- Born: November 6, 1931 Shahbuz District, Nakhichevan ASSR, Azerbaijan SSR, USSR
- Died: April 4, 1997 (aged 65) Baku, Azerbaijan
- Occupation: writer

= Tofig Mahmud =

Azerbaijani poet, writer, translator and publicist

Tofig Mahmud oghlu Mehdiyev (Tofiq Mahmud oğlu Mehdiyev, November 6, 1931 – April 4, 1997) was an Azerbaijani poet, writer, translator, publicist, member of the Union of Azerbaijani Writers since 1958, laureate of the Lenin Komsomol Prize of the Azerbaijan SSR (1984).

== Biography ==
Tofig Mahmud was born on November 6, 1931, in Shahbuz District of Nakhichevan ASSR. He graduated from the Faculty of Philology of Azerbaijan State University (1949–1954). He started his career as a methodologist of the methodical cabinet in the Department of Cultural and Educational Institutions of the Ministry of Culture of Azerbaijan (1954), then he became a special correspondent in the editorial office of the "Azerbaijan muallimi" newspaper (1958–1961), and a literary worker in the editorial office of the "Goyarchin" magazine (1961).

Tofig Mahmud became known in the literary world with his first book "Yola chixiram" (1959). Since 1976, he worked as an editor of "Goyarchin" magazine. He was also engaged in literary translation. His works have been translated into foreign languages. He was the chairman of the Baku branch of the Children's Fund of the Republic of Azerbaijan and a member of the advisory board (since 1989). He was elected the chairman of the children's and youth literature council of the Union of Azerbaijani Writers, a member of the children's and youth literature council of the Union of Soviet Writers.

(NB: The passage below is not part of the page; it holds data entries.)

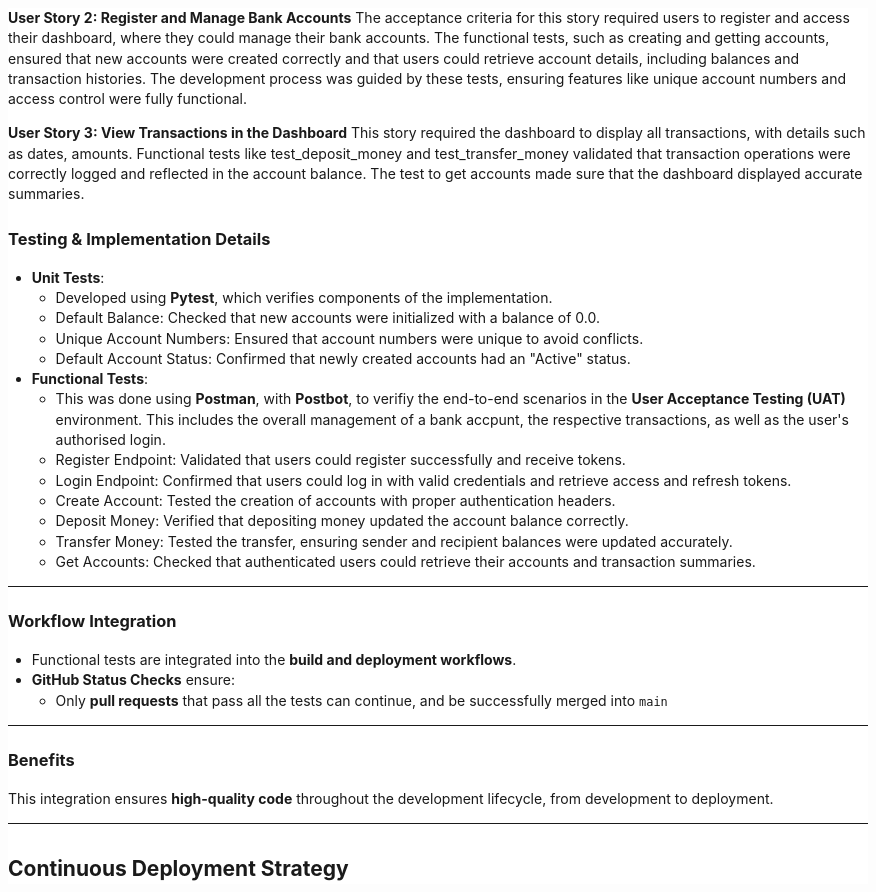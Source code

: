 **User Story 2: Register and Manage Bank Accounts**
The acceptance criteria for this story required users to register and access their dashboard, where they could manage their bank accounts. The functional tests, such as creating and getting accounts, ensured that new accounts were created correctly and that users could retrieve account details, including balances and transaction histories. The development process was guided by these tests, ensuring features like unique account numbers and access control were fully functional.

**User Story 3: View Transactions in the Dashboard**
This story required the dashboard to display all transactions, with details such as dates, amounts. Functional tests like test_deposit_money and test_transfer_money validated that transaction operations were correctly logged and reflected in the account balance. The test to get accounts made sure that the dashboard displayed accurate summaries. 


### Testing & Implementation Details
- **Unit Tests**:
  - Developed using **Pytest**, which verifies components of the implementation.
  - Default Balance: Checked that new accounts were initialized with a balance of 0.0.
  - Unique Account Numbers: Ensured that account numbers were unique to avoid conflicts.
  - Default Account Status: Confirmed that newly created accounts had an "Active" status.
- **Functional Tests**:
  - This was done using **Postman**, with **Postbot**, to verifiy the end-to-end scenarios in the **User Acceptance Testing (UAT)** environment. This includes the overall management of a bank accpunt, the respective transactions, as well as the user's authorised login.
  - Register Endpoint: Validated that users could register successfully and receive tokens.
  - Login Endpoint: Confirmed that users could log in with valid credentials and retrieve access and refresh tokens.
  - Create Account: Tested the creation of accounts with proper authentication headers.
  - Deposit Money: Verified that depositing money updated the account balance correctly.
  - Transfer Money: Tested the transfer, ensuring sender and recipient balances were updated accurately.
  - Get Accounts: Checked that authenticated users could retrieve their accounts and transaction summaries.

---

### Workflow Integration
- Functional tests are integrated into the **build and deployment workflows**.
- **GitHub Status Checks** ensure:
  - Only **pull requests** that pass all the tests can continue, and be successfully merged into `main`

---

### Benefits
This integration ensures **high-quality code** throughout the development lifecycle, from development to deployment.

---
## Continuous Deployment Strategy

He was awarded the Honorary Order of the Presidium of the Supreme Soviet of Azerbaijan. In 1984, he was a laureate of the Lenin Komsomol Prize of the Azerbaijan SSR.

Tofig Mahmud died on April 4, 1997, in Baku. "Tofiq Mahmud Award" (presented annually to the authors of the best children's poems) was established in the poet's name.